Olivier Père

Cannes 2015 Jour 9 : The Other Side de Roberto Minervini (Un Certain Regard)

The Other Side nous emmène en voyage dans Tiers-monde de l’Amérique, soit la face cachée des Etats-Unis, cet « autre côté » oublié et pourtant situé en plein cœur du pays.

Roberto Minervini a filmé la vie d’un couple de junkies, Mark et Lisa, et de leur entourage à Bawcomville, un quartier de West Monroe en Louisiane du Nord, région qui détient des tristes records de pauvreté (60% de la population est sans emploi) et de consommation de drogue. West Monroe est devenue l’une des capitales américaines de la métamphétamine, nouvelle drogue aussi addictive que bon marché.

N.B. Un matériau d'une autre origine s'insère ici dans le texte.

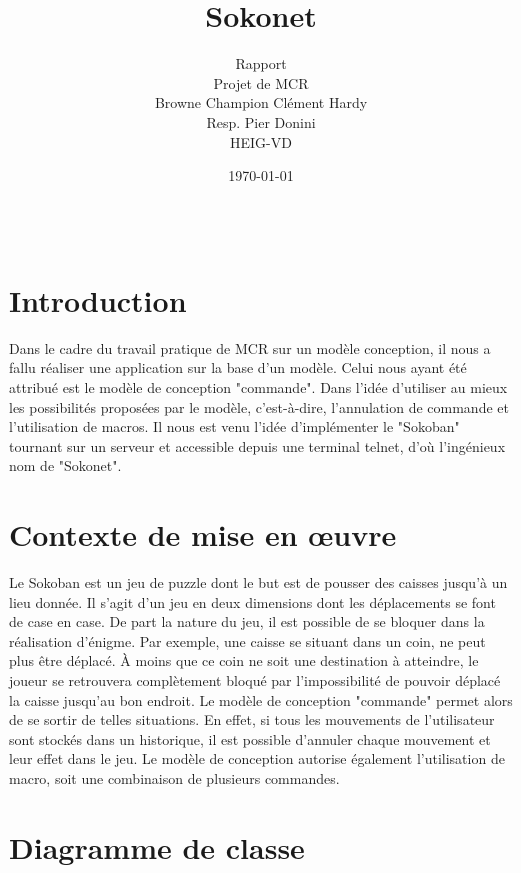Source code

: \documentclass[french]{article}
\begin{document}
	
	\title{Sokonet}
	\author{Rapport\\ 
		Projet de MCR\\
		Browne Champion Clément Hardy\\
		Resp. Pier Donini\\
		HEIG-VD}
	\date{\today} %
	\maketitle
	\thispagestyle{empty}
	
	\newpage
	\thispagestyle{empty}
	$ $
	\newpage
	
	\justify
	\normalsize
	
	\tableofcontents
	\newpage
	
	\section{Introduction}
		Dans le cadre du travail pratique de MCR sur un modèle conception, il nous a fallu réaliser une application sur la base d'un modèle. Celui nous ayant été attribué est le modèle de conception "commande". Dans l'idée d'utiliser au mieux les possibilités proposées par le modèle, c'est-à-dire, l'annulation de commande et l'utilisation de macros. Il nous est venu l'idée d'implémenter le "Sokoban" tournant sur un serveur et accessible depuis une terminal telnet, d'où l'ingénieux nom de "Sokonet".
	\section{Contexte de mise en œuvre}
		Le Sokoban est un jeu de puzzle dont le but est de pousser des caisses jusqu'à un lieu donnée. Il s'agit d'un jeu en deux dimensions dont les déplacements se font de case en case. De part la nature du jeu, il est possible de se bloquer dans la réalisation d'énigme. Par exemple, une caisse se situant dans un coin, ne peut plus être déplacé. À moins que ce coin ne soit une destination à atteindre, le joueur se retrouvera complètement bloqué par l'impossibilité de pouvoir déplacé la caisse jusqu'au bon endroit. Le modèle de conception "commande" permet alors de se sortir de telles situations. En effet, si tous les mouvements de l'utilisateur sont stockés dans un historique, il est possible d'annuler chaque mouvement et leur effet dans le jeu. Le modèle de conception autorise également l'utilisation de macro, soit une combinaison de plusieurs commandes.
	\section{Diagramme de classe}
\end{document}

Minervini, qui a vécu dans ce quartier, applique une méthode qui le situe aux marges du documentaire et de la fiction. Il procède à un travail d’immersion – après s’être installé dans le sud des Etats-Unis et avoir consacré plusieurs films à ses habitants et leur mode de vie – mais aussi de composition. Minervini est cinéaste avant d’être documentariste. La description d’une réalité aussi misérable soit-elle ne fait pas l’économie d’un sens du cadre et de la lumière qui, loin d’esthétiser ou de filtrer malhonnêtement la misère et la détresse humaine, nous la restitue dans sa terrible vérité, où les moments de beauté et de tendresse existent. Ces petits blancs ont souvent été stigmatisés par les médias et le cinéma. On les appelle communément « white trash ». Minervini n’occulte en rien leur instinct grégaire, leur culture conservatrice et fondamentalement raciste. Ils vouent une haine féroce à Barack Obama, jugé coupable de tous les maux qui les accablent. Il est vrai que le sort s’acharne sur Mark, dans la mouise depuis des années, entre prison, addiction et problèmes familiaux.

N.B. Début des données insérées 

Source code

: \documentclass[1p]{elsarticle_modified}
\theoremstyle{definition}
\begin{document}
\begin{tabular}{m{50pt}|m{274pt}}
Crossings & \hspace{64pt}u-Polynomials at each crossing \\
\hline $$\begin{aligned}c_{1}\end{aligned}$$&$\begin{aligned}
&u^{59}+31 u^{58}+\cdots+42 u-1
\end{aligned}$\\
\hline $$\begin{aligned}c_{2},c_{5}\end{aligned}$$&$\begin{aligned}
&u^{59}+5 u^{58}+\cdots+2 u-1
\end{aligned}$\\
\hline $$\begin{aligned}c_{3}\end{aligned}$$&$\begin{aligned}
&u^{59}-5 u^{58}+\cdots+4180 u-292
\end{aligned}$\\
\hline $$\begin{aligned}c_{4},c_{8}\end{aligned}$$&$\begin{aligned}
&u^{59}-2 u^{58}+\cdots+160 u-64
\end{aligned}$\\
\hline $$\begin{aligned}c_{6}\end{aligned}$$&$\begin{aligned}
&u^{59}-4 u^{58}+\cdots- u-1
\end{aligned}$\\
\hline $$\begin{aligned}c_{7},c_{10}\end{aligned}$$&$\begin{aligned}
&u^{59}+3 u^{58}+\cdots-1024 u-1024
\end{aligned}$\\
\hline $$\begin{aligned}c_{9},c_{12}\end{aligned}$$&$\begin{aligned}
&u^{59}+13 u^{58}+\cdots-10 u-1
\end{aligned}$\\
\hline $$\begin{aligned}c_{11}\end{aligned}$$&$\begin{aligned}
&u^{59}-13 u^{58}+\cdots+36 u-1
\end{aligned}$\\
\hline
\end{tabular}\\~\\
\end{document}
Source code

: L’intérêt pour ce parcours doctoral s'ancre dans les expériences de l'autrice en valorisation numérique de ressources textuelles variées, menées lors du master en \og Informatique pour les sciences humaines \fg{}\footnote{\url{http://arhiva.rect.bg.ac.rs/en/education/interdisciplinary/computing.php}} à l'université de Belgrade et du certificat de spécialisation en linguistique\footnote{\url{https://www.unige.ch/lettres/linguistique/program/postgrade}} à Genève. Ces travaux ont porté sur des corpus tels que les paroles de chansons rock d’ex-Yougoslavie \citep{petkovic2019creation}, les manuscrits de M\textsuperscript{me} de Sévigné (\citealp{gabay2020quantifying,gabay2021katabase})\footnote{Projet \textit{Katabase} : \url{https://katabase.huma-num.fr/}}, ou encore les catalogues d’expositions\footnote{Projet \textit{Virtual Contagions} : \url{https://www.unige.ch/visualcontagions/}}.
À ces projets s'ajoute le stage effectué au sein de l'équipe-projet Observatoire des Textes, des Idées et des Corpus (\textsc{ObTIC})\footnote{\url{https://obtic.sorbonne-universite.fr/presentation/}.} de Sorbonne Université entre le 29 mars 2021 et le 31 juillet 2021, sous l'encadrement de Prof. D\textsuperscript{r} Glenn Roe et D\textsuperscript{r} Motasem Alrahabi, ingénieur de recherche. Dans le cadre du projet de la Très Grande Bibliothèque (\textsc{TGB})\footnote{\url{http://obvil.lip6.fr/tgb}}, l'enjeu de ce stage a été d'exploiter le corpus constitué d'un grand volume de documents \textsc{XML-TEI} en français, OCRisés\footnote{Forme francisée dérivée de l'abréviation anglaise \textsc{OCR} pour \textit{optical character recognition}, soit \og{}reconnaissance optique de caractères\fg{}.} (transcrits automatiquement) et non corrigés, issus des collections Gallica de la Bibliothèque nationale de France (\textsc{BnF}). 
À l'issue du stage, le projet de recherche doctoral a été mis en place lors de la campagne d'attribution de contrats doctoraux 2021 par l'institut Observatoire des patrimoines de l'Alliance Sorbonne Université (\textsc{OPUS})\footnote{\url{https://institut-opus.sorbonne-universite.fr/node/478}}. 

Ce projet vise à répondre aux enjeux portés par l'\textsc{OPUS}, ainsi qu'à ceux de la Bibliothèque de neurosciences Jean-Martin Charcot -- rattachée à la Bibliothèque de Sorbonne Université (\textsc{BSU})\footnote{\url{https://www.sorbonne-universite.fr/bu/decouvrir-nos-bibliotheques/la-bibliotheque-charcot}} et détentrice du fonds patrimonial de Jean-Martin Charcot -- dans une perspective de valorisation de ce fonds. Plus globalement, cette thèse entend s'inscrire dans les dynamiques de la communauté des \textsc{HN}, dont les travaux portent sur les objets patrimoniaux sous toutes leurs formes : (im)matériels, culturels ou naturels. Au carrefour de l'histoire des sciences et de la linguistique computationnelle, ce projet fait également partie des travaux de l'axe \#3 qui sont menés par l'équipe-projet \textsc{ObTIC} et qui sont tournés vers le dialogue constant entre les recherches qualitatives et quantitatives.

Mark accepte de temps en temps des petits boulots journaliers chez un ferrailleur. Lisa est caissière dans une boîte de strip-tease. Mark voue une passion sans limite à sa mère, en train de mourir du cancer, et à sa grand-mère, dont il s’occupe avec tendresse.

Minervini capte avec beaucoup d’émotion ces instants d’intimité et de répit dans un monde consumé par la violence.

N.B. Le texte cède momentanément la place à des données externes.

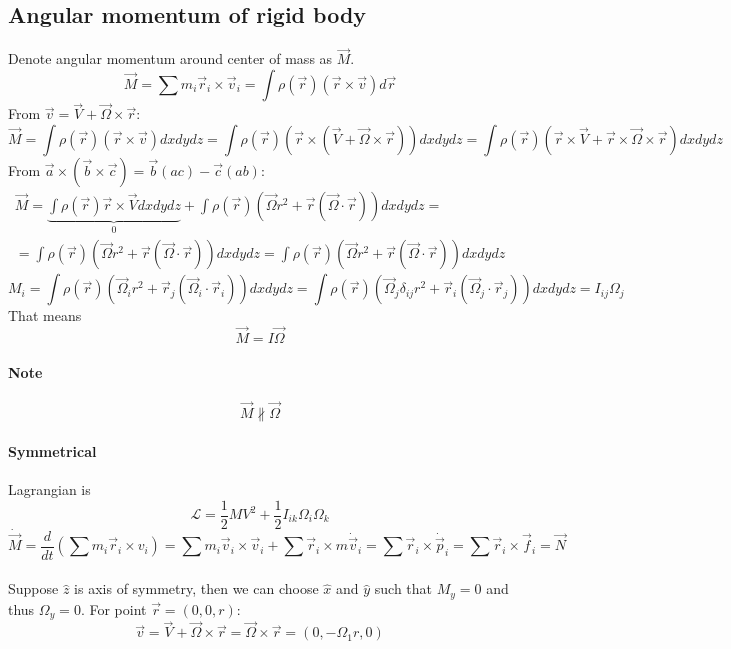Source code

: \subsection{Angular momentum of rigid body}
Denote angular momentum around center of mass as $\vec{M}$.
$$\vec{M} = \sum m_i \vec{r}_i \times \vec{v}_i = \int \rho(\vec{r}) \left( \vec{r} \times \vec{v} \right) d\vec{r}$$
From $\vec{v} = \vec{V} + \vec{\Omega} \times \vec{r}$:
$$\vec{M} = \int \rho(\vec{r}) \left( \vec{r} \times \vec{v} \right) dxdydz = \int \rho(\vec{r}) \left( \vec{r} \times \left(\vec{V} + \vec{\Omega} \times \vec{r}\right) \right) dxdydz  = \int \rho(\vec{r}) \left( \vec{r} \times \vec{V} + \vec{r} \times \vec{\Omega} \times \vec{r}\right) dxdydz $$
From $\vec{a} \times (\vec{b} \times \vec{c}) = \vec{b}(ac) - \vec{c}(ab)$:
\begin{align*}
\vec{M} = \underbrace{\int \rho(\vec{r})  \vec{r} \times \vec{V} dxdydz}_{0} +\int \rho(\vec{r})\left(\vec{\Omega} r^2 + \vec{r} \left(\vec{\Omega} \cdot \vec{r}\right)\right) dxdydz =\\= \int \rho(\vec{r})\left(\vec{\Omega} r^2 + \vec{r} \left(\vec{\Omega} \cdot \vec{r}\right)\right) dxdydz =  \int \rho(\vec{r})\left(\vec{\Omega} r^2 + \vec{r} \left(\vec{\Omega} \cdot \vec{r}\right)\right) dxdydz
\end{align*}
$$M_i =\int \rho(\vec{r})\left(\vec{\Omega}_i r^2 + \vec{r}_j \left(\vec{\Omega}_i \cdot \vec{r}_i\right)\right) dxdydz = \int \rho(\vec{r})\left(\vec{\Omega}_j \delta_{ij} r^2 + \vec{r}_i \left(\vec{\Omega}_j \cdot \vec{r}_j\right)\right) dxdydz = I_{ij} \Omega_j $$
That means
$$\vec{M} = I\vec{\Omega}$$
\paragraph{Note} $$\vec{M} \not\parallel \vec{\Omega}$$
\paragraph{Symmetrical }
Lagrangian is
$$\mathcal{L}  = \frac{1}{2} MV^2 + \frac{1}{2} I_{ik} \Omega_i \Omega_k$$
$$\dot{\vec{M}} = \frac{d}{dt} \left( \sum m_i \vec{r}_i \times v_i \right) = \sum m_i \vec{v}_i \times \vec{v}_i + \sum \vec{r}_i \times m\dot{\vec{v}}_i = \sum \vec{r}_i \times \dot{\vec{p}}_i = \sum \vec{r}_i \times \vec{f}_i = \vec{N} $$

\paragraph{}
Suppose $\hat{z}$ is axis of symmetry, then we can choose $\hat{x}$ and $\hat{y}$ such that $M_y=0$ and thus $\Omega_y = 0$. For point $\vec{r} = (0,0,r)$:
$$\vec{v} = \vec{V} + \vec{\Omega} \times \vec{r} = \vec{\Omega} \times \vec{r}  = (0, -\Omega_1 r, 0)$$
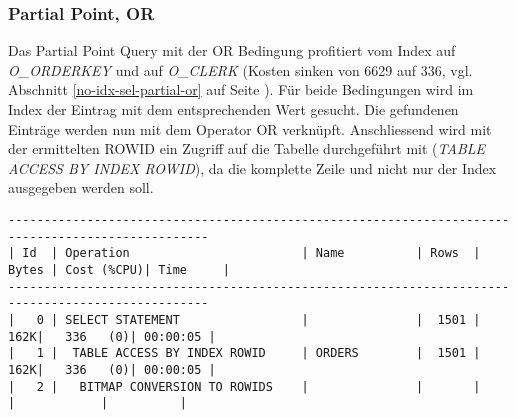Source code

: \documentclass[11pt,a4paper,parskip=half]{scrartcl}
\begin{document}
\subsubsection{Partial Point, OR}
Das Partial Point Query mit der OR Bedingung profitiert vom Index auf \emph{O\_ORDERKEY} und auf \emph{O\_CLERK} (Kosten sinken von 6629 auf 336, vgl. Abschnitt \ref{no-idx-sel-partial-or} auf Seite \pageref{no-idx-sel-partial-or}). Für beide Bedingungen wird im Index der Eintrag mit dem entsprechenden Wert gesucht. Die gefundenen Einträge werden nun mit dem Operator OR verknüpft. Anschliessend wird mit der ermittelten ROWID ein Zugriff auf die Tabelle durchgeführt mit (\emph{TABLE ACCESS BY INDEX ROWID}), da die komplette Zeile und nicht nur der Index ausgegeben werden soll.
\begin{lstlisting}
--------------------------------------------------------------------------------------------------                                                                                                                                                                                                           
| Id  | Operation                        | Name          | Rows  | Bytes | Cost (%CPU)| Time     |                                                                                                                                                                                                           
--------------------------------------------------------------------------------------------------                                                                                                                                                                                                           
|   0 | SELECT STATEMENT                 |               |  1501 |   162K|   336   (0)| 00:00:05 |                                                                                                                                                                                                           
|   1 |  TABLE ACCESS BY INDEX ROWID     | ORDERS        |  1501 |   162K|   336   (0)| 00:00:05 |                                                                                                                                                                                                           
|   2 |   BITMAP CONVERSION TO ROWIDS    |               |       |       |            |          |                                                                                                                                                                                                           

\end{lstlisting}
\end{document}
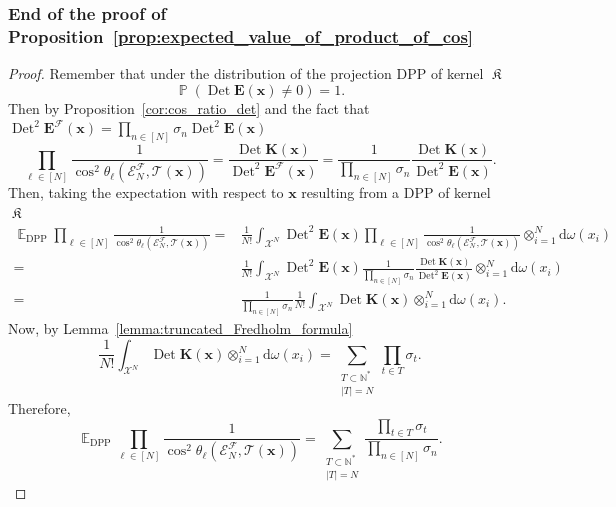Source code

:\documentclass[twoside,11pt]{book}
\numberwithin{theorem}{chapter}
\numberwithin{definition}{chapter}
\numberwithin{proposition}{chapter}
\numberwithin{corollary}{chapter}
\numberwithin{example}{chapter}
\numberwithin{lemma}{chapter}
\numberwithin{assumption}{chapter}
\numberwithin{equation}{chapter}
\numberwithin{figure}{chapter}
\DeclareMathOperator{\Det}{Det}
\DeclareMathOperator{\DPP}{\mathrm{DPP}}
\DeclareMathOperator{\EX}{\mathbb{E}}
\DeclareMathOperator{\Prb}{\mathbb{P}}
\DeclareMathOperator*{\KDPP}{\mathfrak{K}}
\begin{document}
\subsubsection{End of the proof of Proposition~\ref{prop:expected_value_of_product_of_cos}}
\begin{proof}
Remember that under the distribution of the projection DPP of kernel $\KDPP$ 
\begin{equation}
\Prb \left( \Det \bm{E}(\bm{x})  \neq 0 \right) = 1.
\end{equation}
Then by Proposition~\ref{cor:cos_ratio_det} and the fact that $\Det^{2} \bm{E}^{\mathcal{F}}(\bm{x}) = \prod\limits_{n \in [N]} \sigma_{n} \Det^{2} \bm{E}(\bm{x})$
\begin{equation}
\prod\limits_{\ell \in [N]} \frac{1}{\cos^{2} \theta_{\ell} \left(\mathcal{E}^{\mathcal{F}}_{N}, \mathcal{T}(\bm{x}) \right)} = \frac{\Det \bm{K}(\bm{x})}{\Det^{2} \bm{E}^{\mathcal{F}}(\bm{x})} = \frac{1}{\prod\limits_{n \in [N]} \sigma_{n}}\frac{\Det \bm{K}(\bm{x})}{\Det^{2} \bm{E}(\bm{x})}.
\end{equation}
Then, taking the expectation with respect to $\bm{x}$ resulting from a DPP of kernel $\KDPP$
\begin{align}
\EX_{\DPP} \prod\limits_{\ell \in [N]} \frac{1}{\cos^{2} \theta_{\ell}\left(\mathcal{E}^{\mathcal{F}}_{N}, \mathcal{T}(\bm{x}) \right)} = & \frac{1}{N!} \int_{\mathcal{X}^{N}} \Det^{2} \bm{E}(\bm{x}) \prod\limits_{\ell \in [N]} \frac{1}{\cos^{2} \theta_{\ell} \left(\mathcal{E}^{\mathcal{F}}_{N}, \mathcal{T}(\bm{x}) \right)} \otimes_{i =1}^{N} \mathrm{d}\omega(x_{i}) \\
 = & \frac{1}{N!} \int_{\mathcal{X}^{N}} \Det^{2} \bm{E}(\bm{x}) \frac{1}{\prod\limits_{n \in [N]} \sigma_{n}}\frac{\Det \bm{K}(\bm{x})}{\Det^{2} \bm{E}(\bm{x})} \otimes_{i =1}^{N} \mathrm{d}\omega(x_{i}) \nonumber\\
 = & \frac{1}{\prod\limits_{n \in [N]} \sigma_{n}} \frac{1}{N!} \int_{\mathcal{X}^{N}}\Det \bm{K}(\bm{x}) \otimes_{i =1}^{N} \mathrm{d}\omega(x_{i}) \nonumber.
\end{align}
Now, by Lemma~\ref{lemma:truncated_Fredholm_formula}
\begin{equation}
\frac{1}{N!} \int_{\mathcal{X}^{N}}\Det \bm{K}(\bm{x}) \otimes_{i =1}^{N} \mathrm{d}\omega(x_{i})  = \sum\limits_{\substack{T \subset \mathbb{N}^{*} \\ |T| = N}}  \prod\limits_{t \in T}\sigma_{t}.
\end{equation}
Therefore,
\begin{equation}
\EX_{\DPP} \prod\limits_{\ell \in [N]} \frac{1}{\cos^{2} \theta_{\ell}\left(\mathcal{E}^{\mathcal{F}}_{N}, \mathcal{T}(\bm{x}) \right)}  =  \sum\limits_{\substack{T \subset \mathbb{N}^{*} \\ |T| = N}} \frac{ \prod\limits_{t \in T}\sigma_{t}}{\prod\limits_{n \in [N]} \sigma_{n}}.
\end{equation}

\end{proof}
\end{document}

Minervini filme à plusieurs reprises Mark et Lisa en crise, sous l’emprise de la drogue, mais aussi dans des moments de jouissance et d’apaisement, s’avouant leurs sentiments ou en train de faire l’amour, ou nus dans la nature, tels des personnages bibliques se réfugiant dans la forêt et les marais de Louisiane pour échapper à la pourriture de la ville, en quête d’un paradis perdu.

C’est au cours de ce moment de fuite dans la nature que le film procède à une césure inattendue qui lui permet d’élargir son propos. The Other Side bascule de l’étude d’un cas de détresse particulière à la présentation catastrophiste d’une révolution imminente, née du même terreau de désolation et de colère.

Les dernière 23 minutes nous transportent sans transition apparente de la Louisiane au Texas où se sont constituées des milices armées qui prophétisent la révolution civile, une nouvelle guerre civile qui opposerait le Sud et ses valeurs au gouvernement d’Obama.

Deux parties différentes, peut-être. Pas sûr. Même racisme, même haine qui glissent de la destruction de soi (la drogue) à l’instinct de mort avec la préparation de combats – des rednecks pilotés par des anciens soldats s’entraînent dans une ambiance d’ivresse lugubre au tir à l’arme lourde en prévision de l’instauration de la loi martiale et des privations des libertés fondamentales – parmi lesquelles, bien sûr, le port d’armes – par le « tyran » Obama.

On peut ainsi y comprendre un prolongement monstrueux, de la sphère privée au collectif, de ce que Minervini nous a précédemment montré : aux « shoots » d’héroïne succèdent ceux des fusils mitrailleurs, aux étreintes amoureuses la pornographie de simulacres obscènes lors de kermesses orgiaques – un type se fait sucer par une fille affublée d’un masque en caoutchouc de Obama.

La fin de The Other Side dévoile l’avènement d’une apocalypse maintenant où les rednecks se comparent aux populations du Moyen-Orient obligées elles aussi de subir l’impérialisme du gouvernement américain, comme le fait remarquer un « instructeur ». Ils se sentent étrangers, et opprimés, dans leur propre pays. Ils n’ont plus rien à perdre.

 

Un constat terrifiant pour un film qui oscille sans cesse entre horreur et douceur, violence et poésie.